ヌマンタの書斎

読書ブログが基本ですが、時事問題やら食事やら雑食性の記事を書いています。

さよならシリアルキラー バリー・ライガ

2019-03-29 11:48:00 | 

子供にとって、親は選べない。

その親が被害者が100人を超す連続殺人犯で、しかも幼少期から殺人のノウハウを子供に教え込んでいた。

そんな家庭で育ち、なんとか平穏に暮らしていたが、それも父親の逮捕により人生が一変したのが表題の作品の主人公だ。

祖母の下で暮らす主人公は、周囲の冷たい目線に負けることなく生きている。でも、内心で自分が殺人鬼としてのエリート教育を受けたことを気に病んでいる。

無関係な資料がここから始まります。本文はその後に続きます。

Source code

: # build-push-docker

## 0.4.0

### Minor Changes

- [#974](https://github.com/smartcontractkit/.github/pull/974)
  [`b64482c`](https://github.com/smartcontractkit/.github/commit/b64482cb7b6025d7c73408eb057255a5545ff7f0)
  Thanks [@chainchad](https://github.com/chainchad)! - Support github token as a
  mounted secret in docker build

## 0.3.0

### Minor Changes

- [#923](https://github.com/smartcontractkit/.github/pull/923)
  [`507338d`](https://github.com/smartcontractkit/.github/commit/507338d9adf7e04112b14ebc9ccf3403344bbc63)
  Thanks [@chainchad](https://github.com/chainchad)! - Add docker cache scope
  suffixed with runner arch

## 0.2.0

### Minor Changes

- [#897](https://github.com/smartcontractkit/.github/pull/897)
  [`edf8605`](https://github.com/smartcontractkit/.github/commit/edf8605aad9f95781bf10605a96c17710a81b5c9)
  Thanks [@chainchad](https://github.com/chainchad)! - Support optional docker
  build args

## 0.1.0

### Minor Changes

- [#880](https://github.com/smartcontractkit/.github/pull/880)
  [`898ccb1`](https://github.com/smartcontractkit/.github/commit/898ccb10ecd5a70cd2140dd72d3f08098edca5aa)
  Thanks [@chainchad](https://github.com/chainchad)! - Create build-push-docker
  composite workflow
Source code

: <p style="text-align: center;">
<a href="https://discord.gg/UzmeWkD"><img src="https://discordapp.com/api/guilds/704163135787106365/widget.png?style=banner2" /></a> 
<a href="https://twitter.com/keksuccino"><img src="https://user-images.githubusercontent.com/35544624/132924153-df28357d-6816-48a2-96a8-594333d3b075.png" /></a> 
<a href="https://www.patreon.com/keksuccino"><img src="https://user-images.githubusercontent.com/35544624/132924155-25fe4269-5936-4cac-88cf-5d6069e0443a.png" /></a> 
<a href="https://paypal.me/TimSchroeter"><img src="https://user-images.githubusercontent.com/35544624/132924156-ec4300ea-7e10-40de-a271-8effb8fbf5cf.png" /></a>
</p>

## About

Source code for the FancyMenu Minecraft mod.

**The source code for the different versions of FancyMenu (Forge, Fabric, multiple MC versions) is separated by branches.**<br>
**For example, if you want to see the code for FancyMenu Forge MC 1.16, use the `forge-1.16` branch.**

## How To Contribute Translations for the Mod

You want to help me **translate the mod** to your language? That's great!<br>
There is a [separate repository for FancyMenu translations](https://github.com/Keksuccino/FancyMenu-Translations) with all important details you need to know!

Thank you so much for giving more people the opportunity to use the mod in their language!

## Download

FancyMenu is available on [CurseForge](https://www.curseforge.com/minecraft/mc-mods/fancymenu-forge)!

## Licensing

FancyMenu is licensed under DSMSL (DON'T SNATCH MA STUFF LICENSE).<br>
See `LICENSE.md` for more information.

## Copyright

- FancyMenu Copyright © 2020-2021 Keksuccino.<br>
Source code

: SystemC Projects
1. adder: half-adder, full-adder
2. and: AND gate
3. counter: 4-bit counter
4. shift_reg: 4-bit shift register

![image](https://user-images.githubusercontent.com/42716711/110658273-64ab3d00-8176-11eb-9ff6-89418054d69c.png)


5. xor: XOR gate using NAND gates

自分は絶対に、父親の望んだ様な殺人鬼にはならない。そう堅く胸に誓うがゆえに、街で起きた殺人事件に無関心ではいられない。そして、気が付いてしまった。この殺人事件が連続殺人事件であることに。その犯人が父親と同様なシリアルキラーであることに。

かくして、自らの存在の健全さを賭けて主人公は、この連続殺人犯を追い求める。

サイコ・ミステリーの匂いが濃厚な作品である。私は経験的に、サイコ・ミステリーが読者の心を傷つけることを知っている。その毒は甘く魅惑的で、思わず嗅がずにはいられないが、嗅いでしまったら心を侵食して傷つける。

だから、サイコ・ミステリーはたまにしか読まないことにしている。

しかし、この作品に関しては、その心配は無用である。登場する連続殺人犯は確かに異常だし、その犯罪も陰惨なものだ。しかし、主人公の危うい健全さが、むしろ青春ミステリーとでも言いたくなる明るい空気をまとっている。

まだ十代半ばの主人公は、殺人鬼の父に育てられたが故に、心に深い傷を負っている。でも、そんな逆境に負けない前向きさを持っている。父親の逮捕後も変わらずに接してくれた親友と、暖かく見守ってくれるGFの存在が、彼を健全な社会につなぎとめてくれる。

この高校生素人探偵を主人公にした作品は、あの2作ある三部作であるそうだ。私としては久々に快活に楽しめるサイコ・ミステリーでもある。サイコ嫌いな方も是非とも手に取って欲しい作品なのです。